How to extend torch.autograd by Function

EthanZhangYi · November 16, 2017, 12:56pm

HI, I find there are 2 ways in pytorch to extend torch.autograd by creating subclasses of torch.autograd.Function.

<1> this function as an example

from torch.autograd.function import Function

class FuncA(Function):

    def __init__(self):
        super(FuncA, self).__init__()

    def forward(self, input):
        output = input.new()
        # calculation of output here
        self.save_for_backward(input)
        return output

    def backward(self, grad_output):
        input = self.saved_tensors
        grad_input = grad_output.new()
        # calculation of input gradient
        return grad_input

In this example, input, output, grad_output, grad_input are torch.Tensor

<2> this function as an example

from torch.autograd.function import Function

class FuncB(Function):

    @staticmethod
    def forward(ctx, input):
        output = input.new()
        # calculation of output here
        ctx.save_for_backward(input)
        return output

    @staticmethod
    def backward(self, grad_output):
        input = ctx.saved_variables
        grad_input = FuncBBackward.apply(grad_output)
        return grad_input

In this example, input, output are torch.Tensor while grad_output, grad_input are torch.autograd.variable.Variable.
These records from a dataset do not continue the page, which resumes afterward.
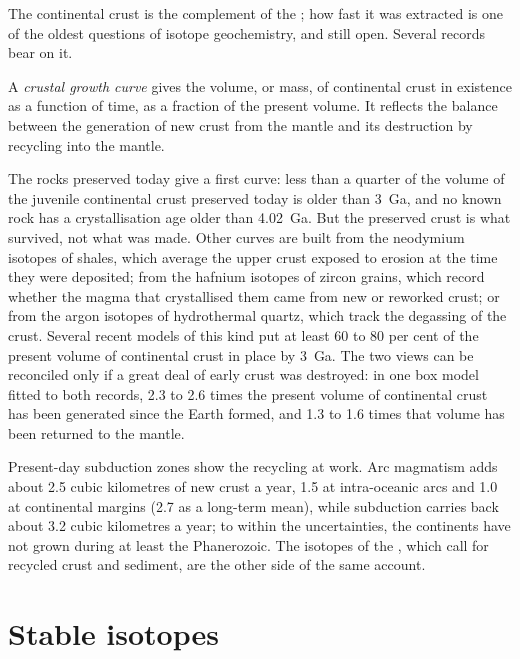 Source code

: The continental crust is the complement of the ; how fast it was
extracted is one of the oldest questions of isotope geochemistry, and still
open. Several records bear on it.

\begin{definition}\label{def:b2:isotope-geochemistry:growth}
A \emph{crustal growth curve} gives the volume, or
mass, of continental crust in existence as a function of time, as a fraction of
the present volume. It reflects the balance between the generation of new crust
from the mantle and its destruction by recycling into the mantle.
\end{definition}

The rocks preserved today give a first curve: less than a quarter of the volume
of the juvenile continental crust preserved today is older than \qty{3}{Ga}, and
no known rock has a crystallisation age older than \qty{4.02}{Ga}. But the
preserved crust is what survived, not what was made. Other curves are built from
the neodymium isotopes of shales, which average the upper crust exposed to
erosion at the time they were deposited; from the hafnium isotopes of zircon
grains, which record whether the magma that crystallised them came from new or
reworked crust; or from the argon isotopes of hydrothermal quartz, which track
the degassing of the crust. Several recent models of this kind put at least 60
to 80 per cent of the present volume of continental crust in place by
\qty{3}{Ga}. The two views can be reconciled only if a great deal of early crust
was destroyed: in one box model fitted to both records, 2.3 to 2.6 times the
present volume of continental crust has been generated since the Earth formed,
and 1.3 to 1.6 times that volume has been returned to the mantle.

Present-day subduction zones show the recycling at work. Arc magmatism adds
about 2.5 cubic kilometres of new crust a year, 1.5 at intra-oceanic arcs and
1.0 at continental margins (2.7 as a long-term mean), while subduction carries
back about 3.2 cubic kilometres a year; to within the uncertainties, the
continents have not grown during at least the Phanerozoic. The isotopes of the , which call for recycled crust and sediment, are the other side of
the same account.

\section{Stable isotopes}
FuncBBackward is also a subclass of torch.autograd.Function.

QUESTION

What is the difference of this two ways?
Why @staticmethod for the second one, but not for the first one?
Why grad_output has different data type in the two methods?
Is there any difference between

self.save_for_backward(input)
input = self.saved_tensors

and

ctx.save_for_backward(input)
input = ctx.saved_variables

?

Thanks~

tom · November 16, 2017, 3:20pm

This is old-style (the first) vs new-style (the second) autograd. The latter was introduced in 0.2 and is required e.g. for second derivatives. Note that it has a context ctx that takes the context data rather than using an instance.

An important difference you did not mention is the use of the functions. Use FuncB.apply(input) for new style.

Best regards

Thomas

EthanZhangYi · November 17, 2017, 4:40am

@tom Thanks for your reply.
So in the new-style, the input/output of forward function are still tensor but the grad_output of backward function is Variable which enable the calculation the second derivatives?

tom · November 17, 2017, 1:15pm

Yes, exactly. And you save tensors but use saved_variables just as you described.

Best regards

Thomas